### Try it:
Go through the records below and copy out every line holding "mathcal".

******

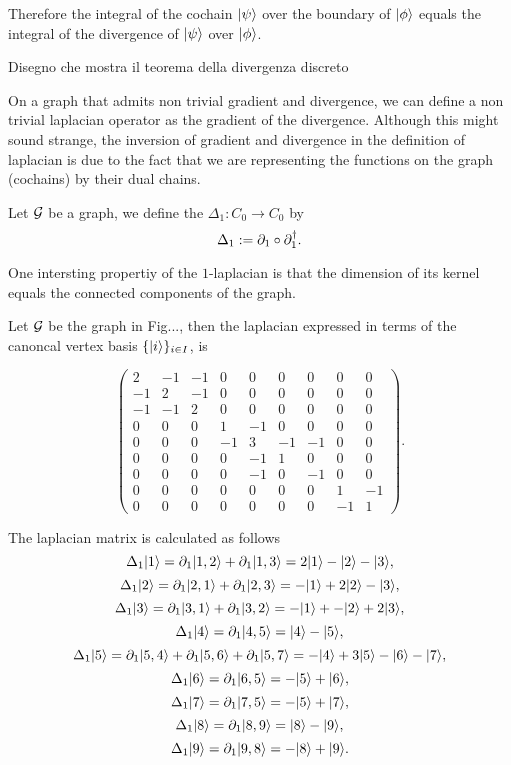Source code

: \documentclass[../2.tex]{subfiles}
\begin{document}
    Therefore the integral of the cochain $| \psi \rangle$ over the boundary of $| \phi \rangle$ equals the integral of the divergence of $| \psi \rangle$ over $| \phi \rangle$.

    {\color{red} Disegno che mostra il teorema della divergenza discreto}

    On a graph that admits non trivial gradient and divergence, we can define a non trivial laplacian operator as the gradient of the divergence.
    Although this might sound strange, the inversion of gradient and divergence in the definition of laplacian is due to the fact that we are representing
    the functions on the graph (cochains) by their dual chains.

    \begin{defn}
        Let $\mathcal{G}$ be a graph, we define the  $\Delta_1 : C_0 \to C_0$ by 
        \[ \Delta_1 := \partial_1 \circ \partial^\dagger_1.\]
    \end{defn}

    One intersting propertiy of the $1$-laplacian is that the dimension of its kernel equals the connected components of the graph.

    Let $\mathcal{G}$ be the graph  in Fig..., then the laplacian expressed in terms of the canoncal vertex basis $\{| i \rangle\}_{i \in I}$, is

    \[\begin{pmatrix}
            2 & -1 & -1 & 0 & 0 & 0 & 0 & 0 & 0 \\
            -1 & 2 & -1 & 0 & 0 & 0 & 0 & 0 & 0 \\
            -1 & -1 & 2 & 0 & 0 & 0 & 0 & 0 & 0 \\
            0 & 0 & 0 & 1 & -1 & 0 & 0 & 0 & 0 \\
            0 & 0 & 0 & -1 & 3 & -1 & -1 & 0 & 0 \\
            0 & 0 & 0 & 0 & -1 & 1 & 0 & 0 & 0 \\
            0 & 0 & 0 & 0 & -1 & 0 & -1 & 0 & 0 \\
            0 & 0 & 0 & 0 & 0 & 0 & 0 & 1 & -1 \\
            0 & 0 & 0 & 0 & 0 & 0 & 0 & -1 & 1 
        \end{pmatrix}. \] 

    The laplacian matrix is calculated as follows
    \[ \Delta_1 | 1 \rangle = \partial_1| 1,2 \rangle + \partial_1| 1,3 \rangle = 2| 1 \rangle-| 2 \rangle-| 3 \rangle,\]
    \[ \Delta_1 | 2 \rangle = \partial_1| 2,1 \rangle + \partial_1| 2,3 \rangle = -| 1 \rangle+2| 2 \rangle-| 3 \rangle,\]
    \[ \Delta_1 | 3 \rangle = \partial_1| 3,1 \rangle + \partial_1| 3,2 \rangle = -| 1 \rangle+-| 2 \rangle+2| 3 \rangle,\]
    \[ \Delta_1 | 4 \rangle = \partial_1| 4,5 \rangle = | 4 \rangle-| 5 \rangle,\]
    \[ \Delta_1 | 5 \rangle = \partial_1| 5,4 \rangle+\partial_1| 5,6 \rangle+\partial_1| 5,7 \rangle = -| 4 \rangle+3| 5 \rangle-| 6 \rangle-| 7 \rangle,\]
    \[ \Delta_1 | 6 \rangle = \partial_1| 6,5 \rangle = -| 5 \rangle+| 6 \rangle,\]
    \[ \Delta_1 | 7 \rangle = \partial_1| 7,5 \rangle = -| 5 \rangle+| 7 \rangle,\]
    \[ \Delta_1 | 8 \rangle = \partial_1| 8,9 \rangle = | 8 \rangle-| 9 \rangle,\]
    \[ \Delta_1 | 9 \rangle = \partial_1| 9,8 \rangle = -| 8 \rangle+| 9 \rangle.\] 
\end{document}
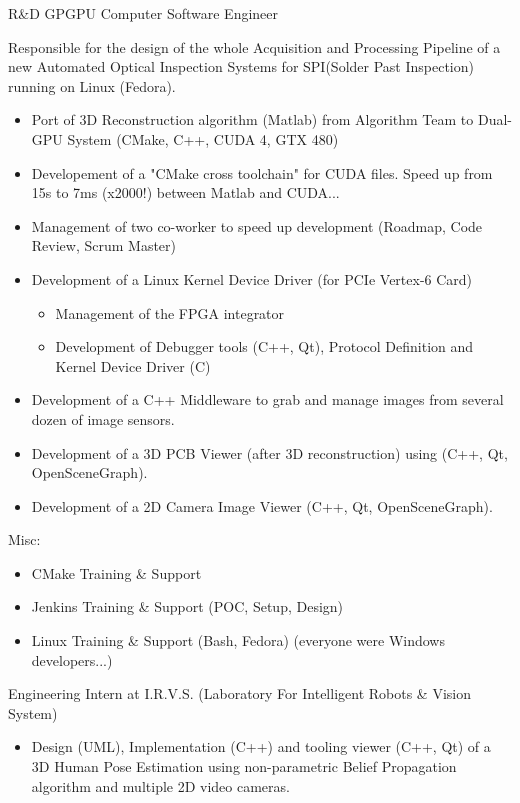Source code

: \documentclass{article}
\begin{document}
\begin{llist}
 {
R\&D GPGPU Computer Software Engineer\\
\vspace{-0.33cm}

Responsible for the design of the whole Acquisition and Processing Pipeline of a
	new Automated Optical Inspection Systems for SPI(Solder Past Inspection)
	running on Linux (Fedora).
\begin{itemize}
\item Port of 3D Reconstruction algorithm (Matlab) from Algorithm Team to Dual-GPU System (CMake, C++, CUDA 4, GTX 480)
\item Developement of a "CMake cross toolchain" for CUDA files.
 Speed up from 15s to 7ms (x2000!) between Matlab and CUDA...
\item Management of two co-worker to speed up development (Roadmap, Code Review, Scrum Master)
\item Development of a Linux Kernel Device Driver (for PCIe Vertex-6 Card)
\begin{itemize}
\item Management of the FPGA integrator
\item Development of Debugger tools (C++, Qt), Protocol Definition and Kernel Device Driver (C)
\end{itemize}
\item Development of a C++ Middleware to grab and manage images from several dozen of image sensors.
\item Development of a 3D PCB Viewer (after 3D reconstruction) using (C++, Qt, OpenSceneGraph).
\item Development of a 2D Camera Image Viewer (C++, Qt, OpenSceneGraph).
\end{itemize}
Misc:
\begin{itemize}
\item CMake Training \& Support
\item Jenkins Training \& Support (POC, Setup, Design)
\item Linux Training \& Support (Bash, Fedora) (everyone were Windows developers...)
\end{itemize}
} {}


 {
Engineering Intern at I.R.V.S. (Laboratory For Intelligent Robots \& Vision System)
\vspace{-0.33cm}
\begin{itemize}
\item Design (UML), Implementation (C++) and tooling viewer (C++, Qt) of a
3D Human Pose Estimation using non-parametric Belief Propagation
algorithm and multiple 2D video cameras.
\end{itemize}
} {}


\end{llist}
\end{document}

******

### Answer section:
        Let $\mathcal{G}$ be a graph, we define the  $\Delta_1 : C_0 \to C_0$ by 
    Let $\mathcal{G}$ be the graph  in Fig..., then the laplacian expressed in terms of the canoncal vertex basis $\{| i \rangle\}_{i \in I}$, is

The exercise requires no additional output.